ASSIGNMENT: Restate the entries below exactly. Images are not part of the copy.

DATASET RECORDS:
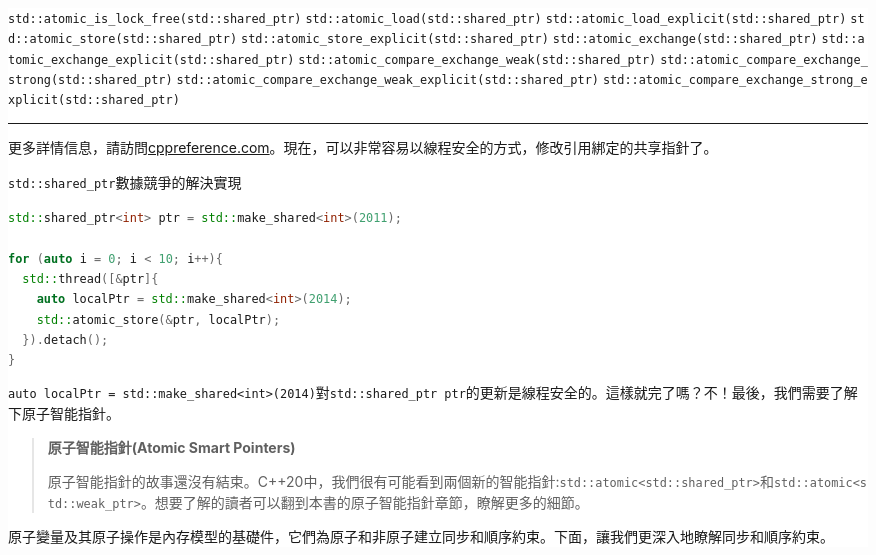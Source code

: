 `std::atomic_is_lock_free(std::shared_ptr)`
`std::atomic_load(std::shared_ptr)`
`std::atomic_load_explicit(std::shared_ptr)`
`std::atomic_store(std::shared_ptr)`
`std::atomic_store_explicit(std::shared_ptr)`
`std::atomic_exchange(std::shared_ptr)`
`std::atomic_exchange_explicit(std::shared_ptr)`
`std::atomic_compare_exchange_weak(std::shared_ptr)`
`std::atomic_compare_exchange_strong(std::shared_ptr)`
`std::atomic_compare_exchange_weak_explicit(std::shared_ptr)`
`std::atomic_compare_exchange_strong_explicit(std::shared_ptr)`

----

更多詳情信息，請訪問[cppreference.com]( http://en.cppreference.com/w/cpp/memory/shared_ptr)。現在，可以非常容易以線程安全的方式，修改引用綁定的共享指針了。

`std::shared_ptr`數據競爭的解決實現

```c++
std::shared_ptr<int> ptr = std::make_shared<int>(2011);

for (auto i = 0; i < 10; i++){
  std::thread([&ptr]{
    auto localPtr = std::make_shared<int>(2014);
    std::atomic_store(&ptr, localPtr);
  }).detach();
}
```

`auto localPtr = std::make_shared<int>(2014)`對`std::shared_ptr ptr`的更新是線程安全的。這樣就完了嗎？不！最後，我們需要了解下原子智能指針。

> **原子智能指針(Atomic Smart Pointers)**
>
> 原子智能指針的故事還沒有結束。C++20中，我們很有可能看到兩個新的智能指針:`std::atomic<std::shared_ptr>`和`std::atomic<std::weak_ptr>`。想要了解的讀者可以翻到本書的原子智能指針章節，瞭解更多的細節。

原子變量及其原子操作是內存模型的基礎件，它們為原子和非原子建立同步和順序約束。下面，讓我們更深入地瞭解同步和順序約束。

SOLUTION TO THE PROBLEM:
Source code

: `std::atomic_is_lock_free(std::shared_ptr)`
`std::atomic_load(std::shared_ptr)`
`std::atomic_load_explicit(std::shared_ptr)`
`std::atomic_store(std::shared_ptr)`
`std::atomic_store_explicit(std::shared_ptr)`
`std::atomic_exchange(std::shared_ptr)`
`std::atomic_exchange_explicit(std::shared_ptr)`
`std::atomic_compare_exchange_weak(std::shared_ptr)`
`std::atomic_compare_exchange_strong(std::shared_ptr)`
`std::atomic_compare_exchange_weak_explicit(std::shared_ptr)`
`std::atomic_compare_exchange_strong_explicit(std::shared_ptr)`

----

更多詳情信息，請訪問[cppreference.com]( http://en.cppreference.com/w/cpp/memory/shared_ptr)。現在，可以非常容易以線程安全的方式，修改引用綁定的共享指針了。

`std::shared_ptr`數據競爭的解決實現

```c++
std::shared_ptr<int> ptr = std::make_shared<int>(2011);

for (auto i = 0; i < 10; i++){
  std::thread([&ptr]{
    auto localPtr = std::make_shared<int>(2014);
    std::atomic_store(&ptr, localPtr);
  }).detach();
}
```

`auto localPtr = std::make_shared<int>(2014)`對`std::shared_ptr ptr`的更新是線程安全的。這樣就完了嗎？不！最後，我們需要了解下原子智能指針。

> **原子智能指針(Atomic Smart Pointers)**
>
> 原子智能指針的故事還沒有結束。C++20中，我們很有可能看到兩個新的智能指針:`std::atomic<std::shared_ptr>`和`std::atomic<std::weak_ptr>`。想要了解的讀者可以翻到本書的原子智能指針章節，瞭解更多的細節。

原子變量及其原子操作是內存模型的基礎件，它們為原子和非原子建立同步和順序約束。下面，讓我們更深入地瞭解同步和順序約束。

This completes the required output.